● **Provided data**:
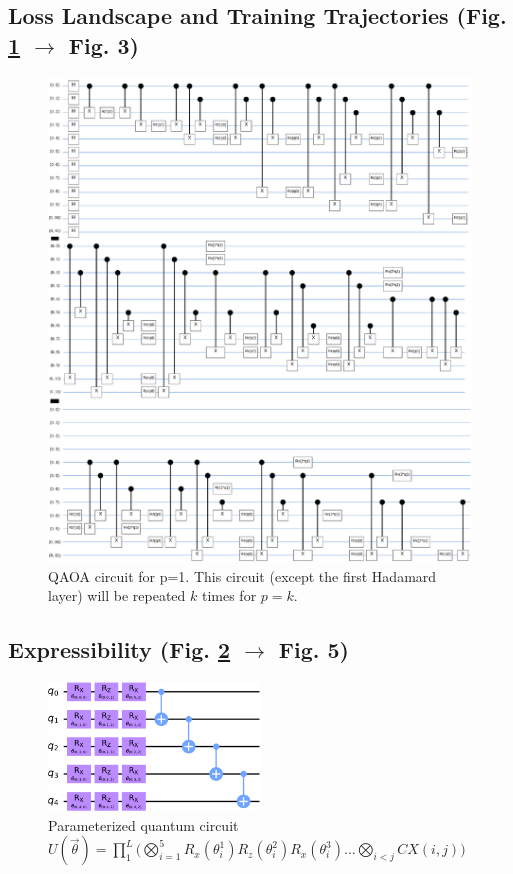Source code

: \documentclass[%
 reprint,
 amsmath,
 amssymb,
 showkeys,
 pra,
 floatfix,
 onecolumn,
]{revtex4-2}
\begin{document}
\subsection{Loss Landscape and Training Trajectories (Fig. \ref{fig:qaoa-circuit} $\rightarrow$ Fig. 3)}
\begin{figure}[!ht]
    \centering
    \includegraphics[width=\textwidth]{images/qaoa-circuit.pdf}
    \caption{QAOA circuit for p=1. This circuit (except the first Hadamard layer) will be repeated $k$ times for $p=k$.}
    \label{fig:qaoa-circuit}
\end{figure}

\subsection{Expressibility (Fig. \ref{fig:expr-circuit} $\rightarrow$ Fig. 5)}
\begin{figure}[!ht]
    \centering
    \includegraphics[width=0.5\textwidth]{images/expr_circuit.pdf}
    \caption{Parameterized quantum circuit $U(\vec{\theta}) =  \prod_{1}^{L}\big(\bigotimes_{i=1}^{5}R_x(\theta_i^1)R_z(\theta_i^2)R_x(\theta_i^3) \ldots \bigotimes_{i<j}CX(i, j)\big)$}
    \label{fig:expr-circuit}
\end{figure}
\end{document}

● **What is needed**:
Restate, word for word, all of the material above, leaving out the images.

● **Written response**:
Source code

: \documentclass[%
 reprint,
 amsmath,
 amssymb,
 showkeys,
 pra,
 floatfix,
 onecolumn,
]{revtex4-2}
\begin{document}
\subsection{Loss Landscape and Training Trajectories (Fig. \ref{fig:qaoa-circuit} $\rightarrow$ Fig. 3)}
\begin{figure}[!ht]
    \centering
    \includegraphics[width=\textwidth]{images/qaoa-circuit.pdf}
    \caption{QAOA circuit for p=1. This circuit (except the first Hadamard layer) will be repeated $k$ times for $p=k$.}
    \label{fig:qaoa-circuit}
\end{figure}

\subsection{Expressibility (Fig. \ref{fig:expr-circuit} $\rightarrow$ Fig. 5)}
\begin{figure}[!ht]
    \centering
    \includegraphics[width=0.5\textwidth]{images/expr_circuit.pdf}
    \caption{Parameterized quantum circuit $U(\vec{\theta}) =  \prod_{1}^{L}\big(\bigotimes_{i=1}^{5}R_x(\theta_i^1)R_z(\theta_i^2)R_x(\theta_i^3) \ldots \bigotimes_{i<j}CX(i, j)\big)$}
    \label{fig:expr-circuit}
\end{figure}
\end{document}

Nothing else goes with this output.